I am using a type-K thermocouple with ADS112U04. For thermocouple temperature measurement, I have used register settings as shown in section 9.2.1.2 Detailed Design Procedure(except conversion mode, using single-shot conversion) in the ADS112U04 datasheet. At room temperature (24°C )ADS112U04 reads thermocouple voltage (Vtc) between AIN0 and AIN1 around 0x0051 (Raw data 0x5100 with LSB first), which gives me Vtc = 0.2582 mV (1 LSB = Vref/ (gain * 2^15), where Vref=2048mV,gain=32) and so the equivalent thermocouple temperature using the NIST tables is 4°C, which is too low at normal room temperature. I have tried to heat up the thermocouple, Vtc increases but it's low comparatively. I have also measured the supply voltage Avdd for system monitor using register 0 settings and the resulting conversion is approx 3.288V which is correct. I am attaching the circuit design of temperature sensor . So can you please shed light on it what could possibly go wrong?

  • Hi Heli,

    There are a couple of things to consider.  The first thing is you need to determine the offset of the ADC.  After you establish the proper register settings with respect to the reference and the PGA gain you are using, you need to set the mux settings to use the internal short to determine the device offset.  Record the conversion offset in memory and then subtract this value from all conversions that follow to correct for the offset.

    Second thing is to make sure that you are using the proper values for determining the value of the LSB.  LSB is equal to +/- Vref/(Gain*2^16), or as you have stated is Vref/(Gain*2^15) = 2.048V/(32*2^15) = 1.953uV.  The output voltage is codes * LSB = 81 codes * 1.953uV = 0.158 mV.  So my calculation differs from yours.

    Last thing is the cold-junction compensation (CJC).  You need to correct for the junction temperature.  I see that you are using the LM94022 in the schematic and I assume this device will be used for CJC .  The voltage returned from the LMP94022 will need to be converted to a temperature, and then converted from the temperature to match the  K-type TC output table for that temperature. You would then need to add the voltages of the measured TC and the CJ and then convert the voltage back to temperature.

    I would suggest reviewing the material in A Basic Guide to Thermocouple Measurements.

    Best regards,

    Bob B

  • In reply to Bob Benjamin:

    Thanks Bob.

    I have confirmed the conversion I am using  is correct. (The final output voltage, I have mistakenly considered octal (121) of raw value (51h) instead of decimal (81) in the example and so your calculation differed from mine)

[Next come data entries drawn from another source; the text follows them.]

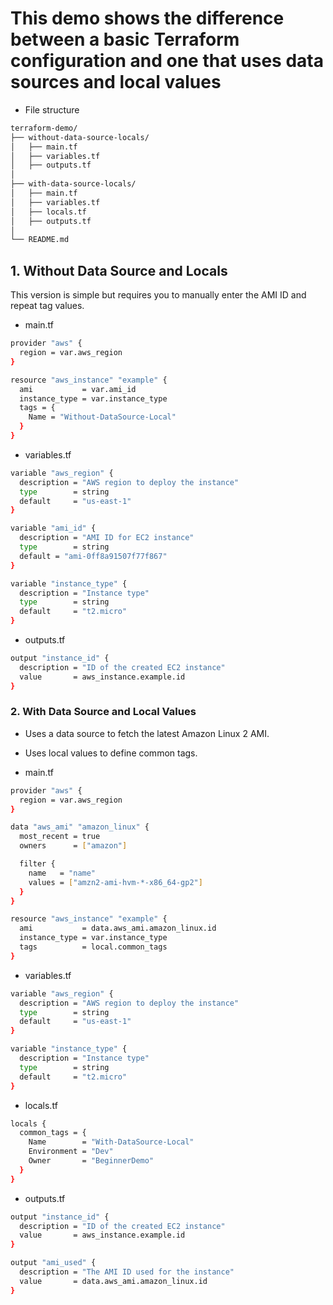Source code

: # This demo shows the difference between a basic Terraform configuration and one that uses data sources and local values


- File structure

```bash
terraform-demo/
├── without-data-source-locals/
│   ├── main.tf
│   ├── variables.tf
│   ├── outputs.tf
│
├── with-data-source-locals/
│   ├── main.tf
│   ├── variables.tf
│   ├── locals.tf
│   ├── outputs.tf
│
└── README.md
```

##  1. Without Data Source and Locals

This version is simple but requires you to manually enter the AMI ID and repeat tag values.

- main.tf

```bash
provider "aws" {
  region = var.aws_region
}

resource "aws_instance" "example" {
  ami           = var.ami_id
  instance_type = var.instance_type
  tags = {
    Name = "Without-DataSource-Local"
  }
}
```
- variables.tf

```bash
variable "aws_region" {
  description = "AWS region to deploy the instance"
  type        = string
  default     = "us-east-1"
}

variable "ami_id" {
  description = "AMI ID for EC2 instance"
  type        = string
  default = "ami-0ff8a91507f77f867"
}

variable "instance_type" {
  description = "Instance type"
  type        = string
  default     = "t2.micro"
}
```

-  outputs.tf

```bash
output "instance_id" {
  description = "ID of the created EC2 instance"
  value       = aws_instance.example.id
}
```

###  2. With Data Source and Local Values


- Uses a data source to fetch the latest Amazon Linux 2 AMI.

- Uses local values to define common tags.

- main.tf

```bash
provider "aws" {
  region = var.aws_region
}

data "aws_ami" "amazon_linux" {
  most_recent = true
  owners      = ["amazon"]

  filter {
    name   = "name"
    values = ["amzn2-ami-hvm-*-x86_64-gp2"]
  }
}

resource "aws_instance" "example" {
  ami           = data.aws_ami.amazon_linux.id
  instance_type = var.instance_type
  tags          = local.common_tags
}
```
- variables.tf

```bash
variable "aws_region" {
  description = "AWS region to deploy the instance"
  type        = string
  default     = "us-east-1"
}

variable "instance_type" {
  description = "Instance type"
  type        = string
  default     = "t2.micro"
}
```
- locals.tf

```bash
locals {
  common_tags = {
    Name        = "With-DataSource-Local"
    Environment = "Dev"
    Owner       = "BeginnerDemo"
  }
}
```
- outputs.tf

```bash
output "instance_id" {
  description = "ID of the created EC2 instance"
  value       = aws_instance.example.id
}

output "ami_used" {
  description = "The AMI ID used for the instance"
  value       = data.aws_ami.amazon_linux.id
}
```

    I  have tried changing MUX settings to use the internal short to check offset and I've got offset (-0.771)  which resulted into final output voltage (Vtc = 0.158 - (-0.771) = 0.929) of 0.929 which is quite close to what we expect at room temperature.

    Also we are using LM94022 for CJC, but the temperature of the cold junction, T (CJ) , using the temperature sensor mode of the ADS112U04 is too high 24°C (changed register 00h to B1h for CJC measurement). So for the final thermocouple temperature, we are not adding Vtc and thermoelectric cold junction voltage Vcj.

  • In reply to hiral chaudhari:

    Hi Heli,

    If you are shorting the inputs together via the mux settings, then the offset should be no more than +/- 150uV which is the min/max of the ADS112U04 as given in the electrical characteristics table.  The typical value is +/-5uV, so there is something not quite right as you should not be seeing an offset that is 5 times worse than the worst case operation of the ADC.

    Do you have access to a logic analyzer so that we can verify the communication is being properly interpreted in your code?  When you take the TC measurement or offset measurement are you applying any gain?  Can you send me the raw codes?  Can you send me the register settings you are using?

    Also, instead of converting to a voltage and subtracting the voltages, it is much easier to take the two code values and subtract the offset as a value in codes as opposed to calculating the voltages.  Converting to a voltage and then subtracting the voltages leads to rounding error.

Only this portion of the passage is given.